Poto Williams has revealed what she had been told by Māori Crown Relations Minister Kelvin Davis last year when she was first appointed minister in charge of the Department of Conservation (DOC). Photo / Mark Mitchell
Māori hate the Department of Conservation, MPs on the Māori affairs select committee were told this morning by former Conservation Minister Poto Williams.
She said that was what she had been told by Māori Crown Relations Minister Kelvin Davis last year when she was first appointed minister in charge of the Department of Conservation (DoC).
“One of the first things that minister Davis said to me was that Māori hate DoC,” she told the committee.
“‘They have a really poor relationship with the department so good luck to you sister,” he had said.
She suggested that the new minister, Willow-Jean Prime, might have more success in changing that than she had.
“I think minister Prime is going to be able to navigate some of the spaces I perhaps wasn’t able to navigate,” she said.
Williams held Conservation for only a short time. She and other MPs who have announced their intention to retire at the October election were reshuffled out of their ministerial jobs by Prime Minister Chris Hipkins last month.
Williams was appointed in July last year to replace Kiri Allan, who was made Justice Minister in the wake of Kris Faafoi’s departure.
Williams made her comment today during the annual review of Te Arawhiti, the Office of Māori Crown Relations, with acting chief executive Glenn Webber appearing.
DoC was involved in a lot of Treaty settlements she said and while it wanted to be an honourable Treaty partner, “often the whenua that is returned is not in the state where Māori are able to then utilise it to the extent that they might have expected.”
Speaking to the Herald, Davis said he did not recall the exact conversation with Williams but the sentiment of her comments reflected the views of more than 30 hui he attended in 2018 to consult on the setting up of the Office.
He had been asking Māori what their concerns were in their relationship with the Crown.
“And if DoC wasn’t mentioned as the first problem, they were the second,” Davis said. “People would say they had no trust in DoC, they think they own all our land.

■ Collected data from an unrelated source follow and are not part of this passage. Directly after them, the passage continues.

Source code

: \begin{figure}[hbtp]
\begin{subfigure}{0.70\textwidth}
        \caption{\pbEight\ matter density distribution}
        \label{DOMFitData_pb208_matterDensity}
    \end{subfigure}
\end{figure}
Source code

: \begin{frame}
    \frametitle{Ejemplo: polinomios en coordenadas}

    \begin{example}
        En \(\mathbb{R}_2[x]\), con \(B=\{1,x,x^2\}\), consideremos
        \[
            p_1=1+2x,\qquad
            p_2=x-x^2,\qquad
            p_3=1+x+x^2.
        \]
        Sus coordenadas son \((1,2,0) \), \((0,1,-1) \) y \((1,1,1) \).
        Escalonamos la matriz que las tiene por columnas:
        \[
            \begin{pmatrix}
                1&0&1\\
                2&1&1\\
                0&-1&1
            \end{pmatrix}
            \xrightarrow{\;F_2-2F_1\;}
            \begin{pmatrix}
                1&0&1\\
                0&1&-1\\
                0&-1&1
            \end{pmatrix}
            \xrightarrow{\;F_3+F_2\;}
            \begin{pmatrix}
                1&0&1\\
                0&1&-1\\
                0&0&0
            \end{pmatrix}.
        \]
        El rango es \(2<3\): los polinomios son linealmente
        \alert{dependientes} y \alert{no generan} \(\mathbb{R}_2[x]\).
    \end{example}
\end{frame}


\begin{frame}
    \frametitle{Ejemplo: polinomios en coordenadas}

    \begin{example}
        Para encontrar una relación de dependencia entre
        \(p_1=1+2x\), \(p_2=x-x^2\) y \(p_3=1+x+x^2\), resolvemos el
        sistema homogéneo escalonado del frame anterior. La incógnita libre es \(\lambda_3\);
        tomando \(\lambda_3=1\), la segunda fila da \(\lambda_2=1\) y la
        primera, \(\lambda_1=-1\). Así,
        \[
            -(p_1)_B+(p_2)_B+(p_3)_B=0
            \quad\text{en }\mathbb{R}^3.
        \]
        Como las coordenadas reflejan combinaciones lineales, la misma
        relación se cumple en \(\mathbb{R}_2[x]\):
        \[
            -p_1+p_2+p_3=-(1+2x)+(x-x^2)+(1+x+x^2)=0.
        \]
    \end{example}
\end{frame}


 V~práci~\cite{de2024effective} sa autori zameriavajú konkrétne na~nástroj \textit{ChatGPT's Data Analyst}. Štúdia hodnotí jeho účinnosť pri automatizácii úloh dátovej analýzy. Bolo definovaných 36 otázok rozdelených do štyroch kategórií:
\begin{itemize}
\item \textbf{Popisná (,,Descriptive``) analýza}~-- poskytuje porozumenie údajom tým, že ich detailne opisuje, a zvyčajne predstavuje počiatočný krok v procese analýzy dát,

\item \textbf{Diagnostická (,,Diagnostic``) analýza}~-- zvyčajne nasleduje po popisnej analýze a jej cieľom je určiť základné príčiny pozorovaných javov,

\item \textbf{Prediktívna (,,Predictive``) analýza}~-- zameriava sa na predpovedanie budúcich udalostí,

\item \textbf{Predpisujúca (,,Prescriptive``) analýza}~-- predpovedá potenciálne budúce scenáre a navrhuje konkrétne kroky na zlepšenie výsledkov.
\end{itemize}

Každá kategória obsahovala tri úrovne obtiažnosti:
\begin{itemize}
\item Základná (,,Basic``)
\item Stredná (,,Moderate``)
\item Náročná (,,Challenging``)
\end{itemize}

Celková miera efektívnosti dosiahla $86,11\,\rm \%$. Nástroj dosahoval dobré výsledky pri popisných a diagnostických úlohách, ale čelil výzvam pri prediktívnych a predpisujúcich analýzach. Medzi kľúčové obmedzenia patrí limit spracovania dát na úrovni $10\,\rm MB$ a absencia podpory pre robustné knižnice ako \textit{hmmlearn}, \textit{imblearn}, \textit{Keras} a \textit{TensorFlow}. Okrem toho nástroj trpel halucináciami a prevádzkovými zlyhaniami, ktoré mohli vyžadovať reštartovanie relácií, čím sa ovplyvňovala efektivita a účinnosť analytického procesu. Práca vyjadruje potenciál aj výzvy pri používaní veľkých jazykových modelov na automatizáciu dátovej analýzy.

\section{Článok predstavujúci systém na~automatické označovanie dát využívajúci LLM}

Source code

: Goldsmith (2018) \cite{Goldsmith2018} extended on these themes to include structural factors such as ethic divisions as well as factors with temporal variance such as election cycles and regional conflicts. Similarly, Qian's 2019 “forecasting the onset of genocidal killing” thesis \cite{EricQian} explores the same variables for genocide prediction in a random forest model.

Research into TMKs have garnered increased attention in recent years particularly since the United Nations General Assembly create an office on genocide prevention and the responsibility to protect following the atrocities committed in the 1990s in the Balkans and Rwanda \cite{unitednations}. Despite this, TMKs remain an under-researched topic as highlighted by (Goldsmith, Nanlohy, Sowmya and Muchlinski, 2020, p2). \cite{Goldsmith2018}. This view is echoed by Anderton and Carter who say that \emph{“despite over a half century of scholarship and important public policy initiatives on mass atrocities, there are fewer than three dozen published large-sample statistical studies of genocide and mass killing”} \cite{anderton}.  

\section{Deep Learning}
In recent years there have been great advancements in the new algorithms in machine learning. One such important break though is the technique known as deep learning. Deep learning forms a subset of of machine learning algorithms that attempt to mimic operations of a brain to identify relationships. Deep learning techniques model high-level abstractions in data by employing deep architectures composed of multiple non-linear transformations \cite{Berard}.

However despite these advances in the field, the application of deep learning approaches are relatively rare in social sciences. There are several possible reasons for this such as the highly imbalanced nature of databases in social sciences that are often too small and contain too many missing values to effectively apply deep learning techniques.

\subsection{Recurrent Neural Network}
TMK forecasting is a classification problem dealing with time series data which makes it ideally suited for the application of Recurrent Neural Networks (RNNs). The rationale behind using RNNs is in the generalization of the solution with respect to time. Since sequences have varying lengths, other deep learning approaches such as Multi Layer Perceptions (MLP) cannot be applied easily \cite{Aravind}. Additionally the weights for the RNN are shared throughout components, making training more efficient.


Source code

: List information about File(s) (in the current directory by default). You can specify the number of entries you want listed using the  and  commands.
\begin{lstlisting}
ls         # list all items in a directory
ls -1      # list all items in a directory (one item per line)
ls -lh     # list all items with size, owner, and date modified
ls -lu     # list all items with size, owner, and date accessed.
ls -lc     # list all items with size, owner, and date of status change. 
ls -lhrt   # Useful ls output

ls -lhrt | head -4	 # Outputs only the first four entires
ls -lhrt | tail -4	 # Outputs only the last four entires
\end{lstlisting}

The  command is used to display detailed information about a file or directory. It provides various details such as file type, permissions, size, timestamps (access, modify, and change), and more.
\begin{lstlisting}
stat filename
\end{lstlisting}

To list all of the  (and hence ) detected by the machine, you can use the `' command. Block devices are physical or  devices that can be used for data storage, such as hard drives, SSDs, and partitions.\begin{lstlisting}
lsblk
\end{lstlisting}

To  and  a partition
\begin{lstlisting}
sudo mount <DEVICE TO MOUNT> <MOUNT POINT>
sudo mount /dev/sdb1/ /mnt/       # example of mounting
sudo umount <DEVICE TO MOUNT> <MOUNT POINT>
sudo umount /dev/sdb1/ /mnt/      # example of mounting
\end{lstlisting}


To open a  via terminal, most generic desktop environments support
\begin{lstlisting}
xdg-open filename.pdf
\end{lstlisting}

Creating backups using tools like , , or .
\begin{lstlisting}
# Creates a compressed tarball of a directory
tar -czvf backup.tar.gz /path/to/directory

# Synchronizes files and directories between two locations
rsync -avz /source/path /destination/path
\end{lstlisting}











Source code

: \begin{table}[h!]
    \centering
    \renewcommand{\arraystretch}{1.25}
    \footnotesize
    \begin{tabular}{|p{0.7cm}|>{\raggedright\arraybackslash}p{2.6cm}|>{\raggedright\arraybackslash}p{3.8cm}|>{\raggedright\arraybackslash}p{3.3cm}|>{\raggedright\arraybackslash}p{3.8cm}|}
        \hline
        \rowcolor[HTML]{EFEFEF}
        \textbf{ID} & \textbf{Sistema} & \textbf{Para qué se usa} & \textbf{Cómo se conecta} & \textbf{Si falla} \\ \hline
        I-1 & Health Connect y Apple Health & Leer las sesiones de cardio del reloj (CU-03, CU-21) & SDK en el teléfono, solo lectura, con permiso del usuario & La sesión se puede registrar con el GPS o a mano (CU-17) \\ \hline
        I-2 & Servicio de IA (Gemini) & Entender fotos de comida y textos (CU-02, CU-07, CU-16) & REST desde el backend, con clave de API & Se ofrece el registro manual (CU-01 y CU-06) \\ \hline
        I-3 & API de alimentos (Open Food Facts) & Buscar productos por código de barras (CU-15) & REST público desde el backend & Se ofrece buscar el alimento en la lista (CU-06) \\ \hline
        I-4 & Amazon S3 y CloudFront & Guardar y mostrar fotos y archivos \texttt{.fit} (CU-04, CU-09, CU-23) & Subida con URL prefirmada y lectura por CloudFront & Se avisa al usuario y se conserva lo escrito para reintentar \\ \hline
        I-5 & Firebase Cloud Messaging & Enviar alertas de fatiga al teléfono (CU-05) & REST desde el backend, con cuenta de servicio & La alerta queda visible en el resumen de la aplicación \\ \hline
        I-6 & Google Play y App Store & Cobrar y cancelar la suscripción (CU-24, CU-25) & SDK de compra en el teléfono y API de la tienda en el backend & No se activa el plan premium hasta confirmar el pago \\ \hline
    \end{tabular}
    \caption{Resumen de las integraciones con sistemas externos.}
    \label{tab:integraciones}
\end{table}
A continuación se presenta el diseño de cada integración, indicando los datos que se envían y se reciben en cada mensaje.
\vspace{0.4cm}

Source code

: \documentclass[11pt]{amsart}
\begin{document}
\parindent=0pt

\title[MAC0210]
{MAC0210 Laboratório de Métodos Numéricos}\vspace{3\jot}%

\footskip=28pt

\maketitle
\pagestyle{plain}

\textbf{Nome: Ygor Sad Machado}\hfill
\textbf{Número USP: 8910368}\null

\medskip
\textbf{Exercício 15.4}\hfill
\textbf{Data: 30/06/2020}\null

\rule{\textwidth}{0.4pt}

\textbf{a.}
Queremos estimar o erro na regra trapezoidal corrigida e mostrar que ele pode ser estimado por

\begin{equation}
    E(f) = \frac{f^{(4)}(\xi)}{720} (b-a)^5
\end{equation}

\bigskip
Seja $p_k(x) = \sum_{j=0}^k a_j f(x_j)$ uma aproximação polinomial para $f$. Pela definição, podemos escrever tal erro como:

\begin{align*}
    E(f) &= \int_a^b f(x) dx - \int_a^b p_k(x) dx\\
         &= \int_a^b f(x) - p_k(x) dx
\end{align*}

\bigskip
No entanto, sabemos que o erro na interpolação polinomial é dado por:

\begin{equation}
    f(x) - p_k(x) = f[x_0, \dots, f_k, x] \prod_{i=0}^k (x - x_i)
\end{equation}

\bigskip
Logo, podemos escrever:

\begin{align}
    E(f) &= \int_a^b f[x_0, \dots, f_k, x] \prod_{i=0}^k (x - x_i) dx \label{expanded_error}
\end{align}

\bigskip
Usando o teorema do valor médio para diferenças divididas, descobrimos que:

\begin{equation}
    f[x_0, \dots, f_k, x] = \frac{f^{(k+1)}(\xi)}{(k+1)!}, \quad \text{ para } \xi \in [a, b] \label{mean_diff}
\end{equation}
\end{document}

That was the context.”
Davis, the MP for Te Tai Tokerau, was speaking from Te Kao, about 40 minutes from Cape Rēinga, and he had Prime, the MP for Northland, with him.
He said he had passed on the same sentiment to Prime.
“One of the things she needs to do is work on the relationship between DoC and Māori. If she can pull that off it would be great. It would be a feather in her cap.”
He said Ngāi Tahu had been particularly critical of DoC and he had advised her that one of the first things should do was go and talk to Lisa Tumahai, the chair of Te Runanga o Ngai Tahu, about it.
In responding to Williams’ comments at the select committee, Webber paid tribute to both her as her time as minister and to DOC chief executive Penny Nelson.
He said DoC was very important in Treaty of Waitangi settlements with iwi because so many rivers, mountains and sacred sites were in Crown ownership as part of the Conservation estate.